#### [What to produce]
For the records below, please print exactly and only the lines from the one with "Mam na imię" down to the one with "autotest is deleted", both ends included, omitting the pictures.

#### [Dataset entries]
=-=-=
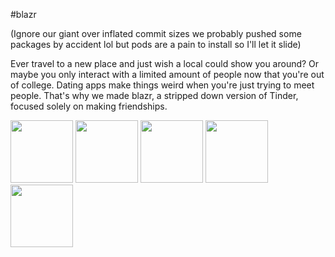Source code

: #blazr

(Ignore our giant over inflated commit sizes we probably pushed some packages by accident lol but pods are a pain to install so I'll let it slide)

Ever travel to a new place and just wish a local could show you around? Or maybe you only interact with a limited amount of people now that you're out of college. Dating apps make things weird when you're just trying to meet people. That's why we made blazr, a stripped down version of Tinder, focused solely on making friendships. 


<img height="100" src="https://user-images.githubusercontent.com/8741833/39400336-86d97f1c-4afc-11e8-8ce1-ecfdcb640a9c.PNG">
<img height="100" src="https://user-images.githubusercontent.com/8741833/39400350-a884860c-4afc-11e8-88ee-eda4baac580e.PNG">
<img height="100" src="https://user-images.githubusercontent.com/8741833/39400355-b1203248-4afc-11e8-82a9-9abc13ed2665.PNG">
<img height="100" src="https://user-images.githubusercontent.com/8741833/39400361-cd0ebae2-4afc-11e8-9670-a0ea26f8d153.PNG">
<img height="100" src="https://user-images.githubusercontent.com/8741833/39400363-d1b13124-4afc-11e8-88da-bd45f10d27bc.PNG">

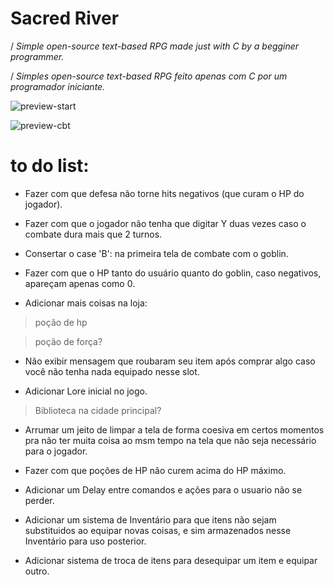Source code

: # Sacred River

/ *Simple open-source text-based RPG made just with C by a begginer programmer.*

/ *Simples open-source text-based RPG feito apenas com C por um programador iniciante.*

![preview-start](https://i.imgur.com/U0edKG2.png)

![preview-cbt](https://i.imgur.com/98QQjTs.png)

# to do list:

- Fazer com que defesa não torne hits negativos (que curam o HP do jogador).

- Fazer com que o jogador não tenha que digitar Y duas vezes caso o combate dura mais que 2 turnos.

- Consertar o case 'B': na primeira tela de combate com o goblin.

- Fazer com que o HP tanto do usuário quanto do goblin, caso negativos, apareçam apenas como 0.

- Adicionar mais coisas na loja:
 > poção de hp
 
 > poção de força?

- Não exibir mensagem que roubaram seu item após comprar algo caso você não tenha nada equipado nesse slot.

- Adicionar Lore inicial no jogo.
 > Biblioteca na cidade principal?

- Arrumar um jeito de limpar a tela de forma coesiva  em certos momentos pra não ter muita coisa ao msm tempo na tela que não seja necessário para o jogador.

- Fazer com que poções de HP não curem acima do HP máximo.

- Adicionar um Delay entre comandos e ações para o usuario não se perder.

- Adicionar um sistema de Inventário para que itens não sejam substituidos ao equipar novas coisas, e sim armazenados nesse Inventário para uso posterior.

- Adicionar sistema de troca de itens para desequipar um item e equipar outro.
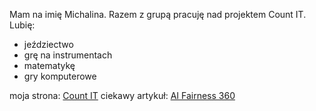 Mam na imię Michalina. Razem z grupą pracuję nad projektem Count IT.
Lubię:
+ jeździectwo
+ grę na instrumentach
+ matematykę
+ gry komputerowe

moja strona: [Count IT](https://mickuj.github.io/)
ciekawy artykuł: [AI Fairness 360](https://paperswithcode.com/paper/ai-fairness-360-an-extensible-toolkit-for)

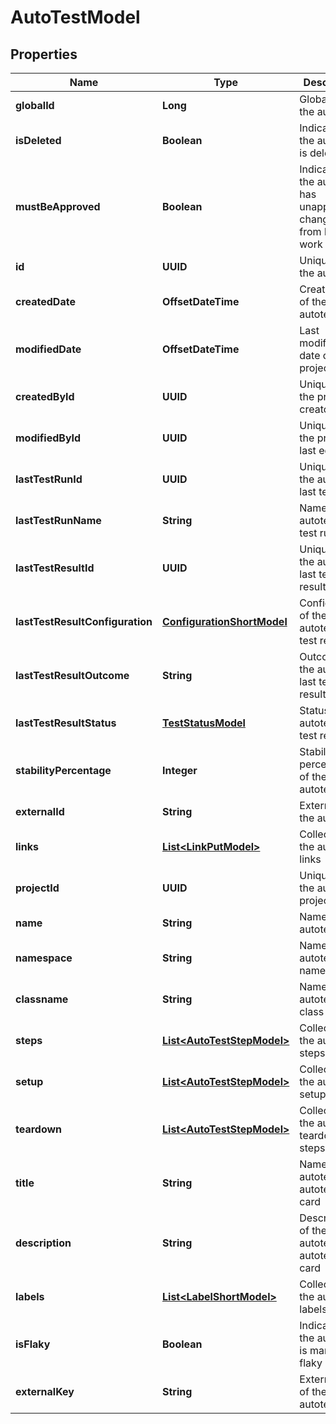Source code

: 

# AutoTestModel


## Properties

| Name | Type | Description | Notes |
|------------ | ------------- | ------------- | -------------|
|**globalId** | **Long** | Global ID of the autotest |  |
|**isDeleted** | **Boolean** | Indicates if the autotest is deleted |  |
|**mustBeApproved** | **Boolean** | Indicates if the autotest has unapproved changes from linked work items |  |
|**id** | **UUID** | Unique ID of the autotest |  |
|**createdDate** | **OffsetDateTime** | Creation date of the autotest |  |
|**modifiedDate** | **OffsetDateTime** | Last modification date of the project |  [optional] |
|**createdById** | **UUID** | Unique ID of the project creator |  |
|**modifiedById** | **UUID** | Unique ID of the project last editor |  [optional] |
|**lastTestRunId** | **UUID** | Unique ID of the autotest last test run |  [optional] |
|**lastTestRunName** | **String** | Name of the autotest last test run |  [optional] |
|**lastTestResultId** | **UUID** | Unique ID of the autotest last test result |  [optional] |
|**lastTestResultConfiguration** | [**ConfigurationShortModel**](ConfigurationShortModel.md) | Configuration of the autotest last test result |  [optional] |
|**lastTestResultOutcome** | **String** | Outcome of the autotest last test result |  [optional] |
|**lastTestResultStatus** | [**TestStatusModel**](TestStatusModel.md) | Status of the autotest last test result |  |
|**stabilityPercentage** | **Integer** | Stability percentage of the autotest |  [optional] |
|**externalId** | **String** | External ID of the autotest |  |
|**links** | [**List&lt;LinkPutModel&gt;**](LinkPutModel.md) | Collection of the autotest links |  [optional] |
|**projectId** | **UUID** | Unique ID of the autotest project |  |
|**name** | **String** | Name of the autotest |  |
|**namespace** | **String** | Name of the autotest namespace |  [optional] |
|**classname** | **String** | Name of the autotest class |  [optional] |
|**steps** | [**List&lt;AutoTestStepModel&gt;**](AutoTestStepModel.md) | Collection of the autotest steps |  [optional] |
|**setup** | [**List&lt;AutoTestStepModel&gt;**](AutoTestStepModel.md) | Collection of the autotest setup steps |  [optional] |
|**teardown** | [**List&lt;AutoTestStepModel&gt;**](AutoTestStepModel.md) | Collection of the autotest teardown steps |  [optional] |
|**title** | **String** | Name of the autotest in autotest&#39;s card |  [optional] |
|**description** | **String** | Description of the autotest in autotest&#39;s card |  [optional] |
|**labels** | [**List&lt;LabelShortModel&gt;**](LabelShortModel.md) | Collection of the autotest labels |  [optional] |
|**isFlaky** | **Boolean** | Indicates if the autotest is marked as flaky |  [optional] |
|**externalKey** | **String** | External key of the autotest |  [optional] |



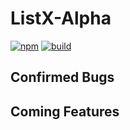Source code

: # ListX-Alpha
[![npm](https://img.shields.io/npm/v/listx.svg?style=plastic)]() [![build](https://img.shields.io/badge/build-passing-green.svg?style=plastic)]()

## Confirmed Bugs

## Coming Features


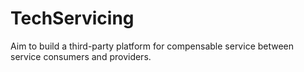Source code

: # TechServicing
Aim to build a third-party platform for compensable service between service consumers and providers.
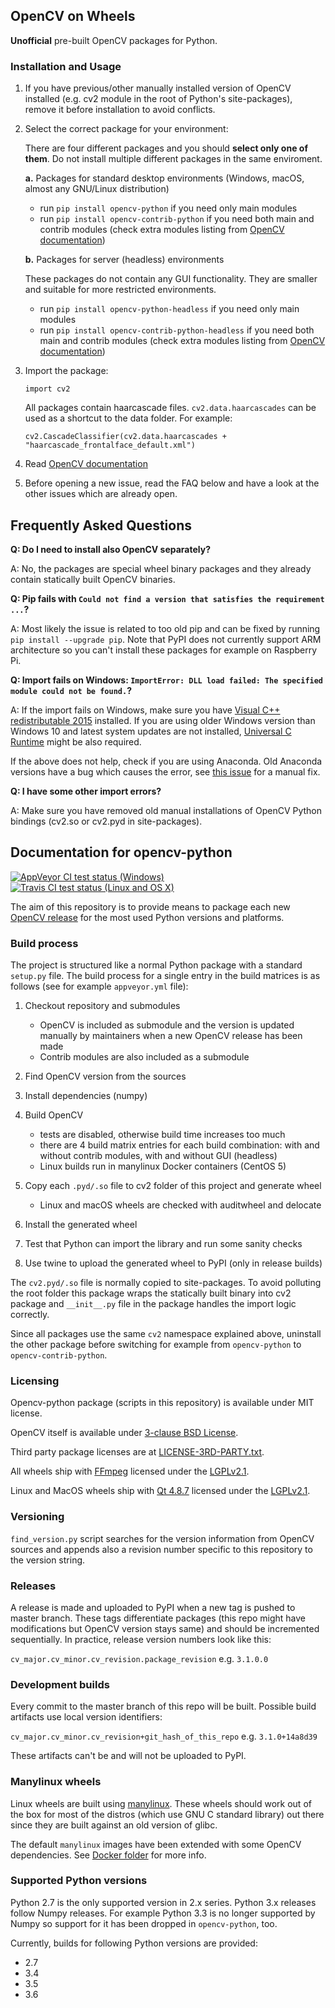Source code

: ## OpenCV on Wheels

**Unofficial** pre-built OpenCV packages for Python.

### Installation and Usage

1. If you have previous/other manually installed version of OpenCV installed (e.g. cv2 module in the root of Python's site-packages), remove it before installation to avoid conflicts.
2. Select the correct package for your environment:

    There are four different packages and you should **select only one of them**. Do not install multiple different packages in the same enviroment.

    **a.** Packages for standard desktop environments (Windows, macOS, almost any GNU/Linux distribution)

    - run ``pip install opencv-python`` if you need only main modules
    - run ``pip install opencv-contrib-python`` if you need both main and contrib modules (check extra modules listing from [OpenCV documentation](https://docs.opencv.org/master/))

    **b.** Packages for server (headless) environments

    These packages do not contain any GUI functionality. They are smaller and suitable for more restricted environments.

    - run ``pip install opencv-python-headless`` if you need only main modules
    - run ``pip install opencv-contrib-python-headless`` if you need both main and contrib modules (check extra modules listing from [OpenCV documentation](https://docs.opencv.org/master/))

3. Import the package:

    ``import cv2``

    All packages contain haarcascade files. ``cv2.data.haarcascades`` can be used as a shortcut to the data folder. For example:

    ``cv2.CascadeClassifier(cv2.data.haarcascades + "haarcascade_frontalface_default.xml")``

5. Read [OpenCV documentation](https://docs.opencv.org/master/)

6. Before opening a new issue, read the FAQ below and have a look at the other issues which are already open.

Frequently Asked Questions
--------------------------

**Q: Do I need to install also OpenCV separately?**

A: No, the packages are special wheel binary packages and they already contain statically built OpenCV binaries.

**Q: Pip fails with ``Could not find a version that satisfies the requirement ...``?**

A: Most likely the issue is related to too old pip and can be fixed by running ``pip install --upgrade pip``. Note that PyPI does not currently support ARM architecture so you can't install these packages for example on Raspberry Pi.

**Q: Import fails on Windows: ``ImportError: DLL load failed: The specified module could not be found.``?**

A: If the import fails on Windows, make sure you have [Visual C++ redistributable 2015](https://www.microsoft.com/en-us/download/details.aspx?id=48145) installed. If you are using older Windows version than Windows 10 and latest system updates are not installed, [Universal C Runtime](https://support.microsoft.com/en-us/help/2999226/update-for-universal-c-runtime-in-windows) might be also required.

If the above does not help, check if you are using Anaconda. Old Anaconda versions have a bug which causes the error, see [this issue](https://github.com/skvark/opencv-python/issues/36) for a manual fix.

**Q: I have some other import errors?**

A: Make sure you have removed old manual installations of OpenCV Python bindings (cv2.so or cv2.pyd in site-packages).

## Documentation for opencv-python

[![AppVeyor CI test status (Windows)](https://img.shields.io/appveyor/ci/skvark/opencv-python.svg?maxAge=3600&label=Windows)](https://ci.appveyor.com/project/skvark/opencv-python)
[![Travis CI test status (Linux and OS X)](https://img.shields.io/travis/skvark/opencv-python.svg?maxAge=3600&label=Linux+macOS)](https://travis-ci.org/skvark/opencv-python)

The aim of this repository is to provide means to package each new [OpenCV release](https://github.com/opencv/opencv/releases>) for the most used Python versions and platforms.

### Build process

The project is structured like a normal Python package with a standard ``setup.py`` file. The build process for a single entry in the build matrices is as follows (see for example ``appveyor.yml`` file):

1. Checkout repository and submodules

   -  OpenCV is included as submodule and the version is updated
      manually by maintainers when a new OpenCV release has been made
   -  Contrib modules are also included as a submodule

2. Find OpenCV version from the sources
3. Install dependencies (numpy)
4. Build OpenCV

   -  tests are disabled, otherwise build time increases too much
   -  there are 4 build matrix entries for each build combination: with and without contrib modules, with and without GUI (headless)
   -  Linux builds run in manylinux Docker containers (CentOS 5)

5. Copy each ``.pyd/.so`` file to cv2 folder of this project and
   generate wheel

   - Linux and macOS wheels are checked with auditwheel and delocate

6. Install the generated wheel
7. Test that Python can import the library and run some sanity checks
8. Use twine to upload the generated wheel to PyPI (only in release builds)

The ``cv2.pyd/.so`` file is normally copied to site-packages. To avoid polluting the root folder this package wraps the statically built binary into cv2 package and ``__init__.py`` file in the package handles the import logic correctly.

Since all packages use the same ``cv2`` namespace explained above, uninstall the other package before switching for example from ``opencv-python`` to ``opencv-contrib-python``.

### Licensing

Opencv-python package (scripts in this repository) is available under MIT license.

OpenCV itself is available under [3-clause BSD License](https://github.com/opencv/opencv/blob/master/LICENSE).

Third party package licenses are at [LICENSE-3RD-PARTY.txt](https://github.com/skvark/opencv-python/blob/master/LICENSE-3RD-PARTY.txt).

All wheels ship with [FFmpeg](http://ffmpeg.org) licensed under the [LGPLv2.1](http://www.gnu.org/licenses/old-licenses/lgpl-2.1.html).

Linux and MacOS wheels ship with [Qt 4.8.7](http://doc.qt.io/qt-4.8/lgpl.html) licensed under the [LGPLv2.1](http://www.gnu.org/licenses/old-licenses/lgpl-2.1.html).

### Versioning

``find_version.py`` script searches for the version information from OpenCV sources and appends also a revision number specific to this repository to the version string.

### Releases

A release is made and uploaded to PyPI when a new tag is pushed to master branch. These tags differentiate packages (this repo might have modifications but OpenCV version stays same) and should be incremented sequentially. In practice, release version numbers look like this:

``cv_major.cv_minor.cv_revision.package_revision`` e.g. ``3.1.0.0``

### Development builds

Every commit to the master branch of this repo will be built. Possible build artifacts use local version identifiers:

``cv_major.cv_minor.cv_revision+git_hash_of_this_repo`` e.g. ``3.1.0+14a8d39``

These artifacts can't be and will not be uploaded to PyPI.

### Manylinux wheels

Linux wheels are built using [manylinux](https://github.com/pypa/python-manylinux-demo). These wheels should work out of the box for most of the distros (which use GNU C standard library) out there since they are built against an old version of glibc.

The default ``manylinux`` images have been extended with some OpenCV dependencies. See [Docker folder](https://github.com/skvark/opencv-python/tree/master/docker) for more info.

### Supported Python versions

Python 2.7 is the only supported version in 2.x series. Python 3.x releases follow Numpy releases. For example Python 3.3 is no longer supported by Numpy so support for it has been dropped in ``opencv-python``, too.

Currently, builds for following Python versions are provided:

- 2.7
- 3.4
- 3.5
- 3.6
=-=-=
#### [Expected answer]
 Mam na imię Michalina. Razem z grupą pracuję nad projektem Count IT.
Lubię:
+ jeździectwo
+ grę na instrumentach
+ matematykę
+ gry komputerowe

moja strona: [Count IT](https://mickuj.github.io/)
ciekawy artykuł: [AI Fairness 360](https://paperswithcode.com/paper/ai-fairness-360-an-extensible-toolkit-for)

Source code

: 

# AutoTestModel


## Properties

| Name | Type | Description | Notes |
|------------ | ------------- | ------------- | -------------|
|**globalId** | **Long** | Global ID of the autotest |  |
|**isDeleted** | **Boolean** | Indicates if the autotest is deleted |  |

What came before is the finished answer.